● YOUR ASSIGNMENT:
Filter the listing so that only lines with the word "demo" remain.

(RECORDS SUPPLIED Opens)

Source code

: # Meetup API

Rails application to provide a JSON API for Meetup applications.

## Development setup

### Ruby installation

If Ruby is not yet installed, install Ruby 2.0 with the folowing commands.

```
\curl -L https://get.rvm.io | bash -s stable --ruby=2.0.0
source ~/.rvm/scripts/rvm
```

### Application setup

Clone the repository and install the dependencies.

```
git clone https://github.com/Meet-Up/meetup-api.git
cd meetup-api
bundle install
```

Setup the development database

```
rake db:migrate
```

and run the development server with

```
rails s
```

(RECORDS SUPPLIED Closes)
(RECORDS SUPPLIED Opens)

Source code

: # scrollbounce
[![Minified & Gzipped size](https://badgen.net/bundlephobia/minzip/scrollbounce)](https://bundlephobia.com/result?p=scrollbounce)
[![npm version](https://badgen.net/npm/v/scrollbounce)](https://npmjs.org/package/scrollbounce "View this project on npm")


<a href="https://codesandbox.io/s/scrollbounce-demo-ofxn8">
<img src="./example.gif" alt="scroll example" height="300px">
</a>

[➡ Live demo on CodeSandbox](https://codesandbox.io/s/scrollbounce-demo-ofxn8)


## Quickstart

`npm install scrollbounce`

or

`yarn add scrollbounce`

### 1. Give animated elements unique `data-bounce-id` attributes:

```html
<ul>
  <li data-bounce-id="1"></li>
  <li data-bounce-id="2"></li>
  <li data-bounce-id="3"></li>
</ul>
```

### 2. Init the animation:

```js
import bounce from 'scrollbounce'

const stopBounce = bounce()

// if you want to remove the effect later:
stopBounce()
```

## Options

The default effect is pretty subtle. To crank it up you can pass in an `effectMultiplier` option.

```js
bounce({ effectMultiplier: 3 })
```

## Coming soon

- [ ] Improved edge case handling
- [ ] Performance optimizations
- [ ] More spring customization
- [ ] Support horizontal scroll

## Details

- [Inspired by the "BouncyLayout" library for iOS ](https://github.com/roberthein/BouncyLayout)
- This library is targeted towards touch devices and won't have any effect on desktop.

(RECORDS SUPPLIED Closes)
(RECORDS SUPPLIED Opens)

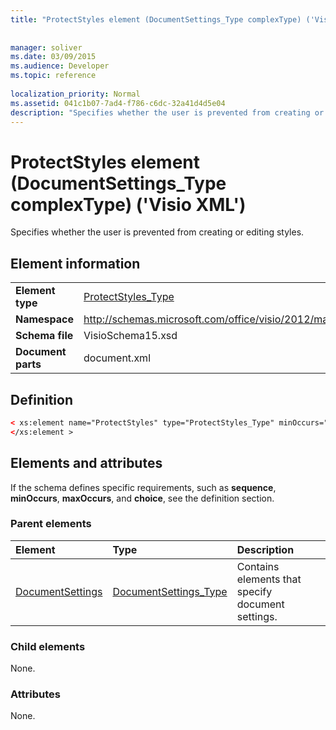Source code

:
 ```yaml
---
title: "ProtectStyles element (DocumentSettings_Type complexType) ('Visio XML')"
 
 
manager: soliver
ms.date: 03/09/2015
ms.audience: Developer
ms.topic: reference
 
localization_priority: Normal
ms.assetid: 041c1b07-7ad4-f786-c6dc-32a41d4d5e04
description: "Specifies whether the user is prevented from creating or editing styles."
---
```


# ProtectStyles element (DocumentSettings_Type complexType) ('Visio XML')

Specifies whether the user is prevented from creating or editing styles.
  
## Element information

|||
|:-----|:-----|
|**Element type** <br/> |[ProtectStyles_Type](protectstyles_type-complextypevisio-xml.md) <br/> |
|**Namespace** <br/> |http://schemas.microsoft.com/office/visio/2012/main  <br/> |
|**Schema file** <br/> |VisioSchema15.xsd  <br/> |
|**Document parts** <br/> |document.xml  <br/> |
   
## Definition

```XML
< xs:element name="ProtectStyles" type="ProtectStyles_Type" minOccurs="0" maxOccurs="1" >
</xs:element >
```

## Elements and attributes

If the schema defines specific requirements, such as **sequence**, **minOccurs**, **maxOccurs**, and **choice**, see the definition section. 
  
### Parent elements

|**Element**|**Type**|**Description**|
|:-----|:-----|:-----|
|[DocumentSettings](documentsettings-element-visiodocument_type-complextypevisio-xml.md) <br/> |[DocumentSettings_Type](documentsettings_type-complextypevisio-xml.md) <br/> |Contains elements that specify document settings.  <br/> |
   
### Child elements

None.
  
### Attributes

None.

(RECORDS SUPPLIED Closes)

● COMPLETED TASK:
<a href="https://codesandbox.io/s/scrollbounce-demo-ofxn8">
[➡ Live demo on CodeSandbox](https://codesandbox.io/s/scrollbounce-demo-ofxn8)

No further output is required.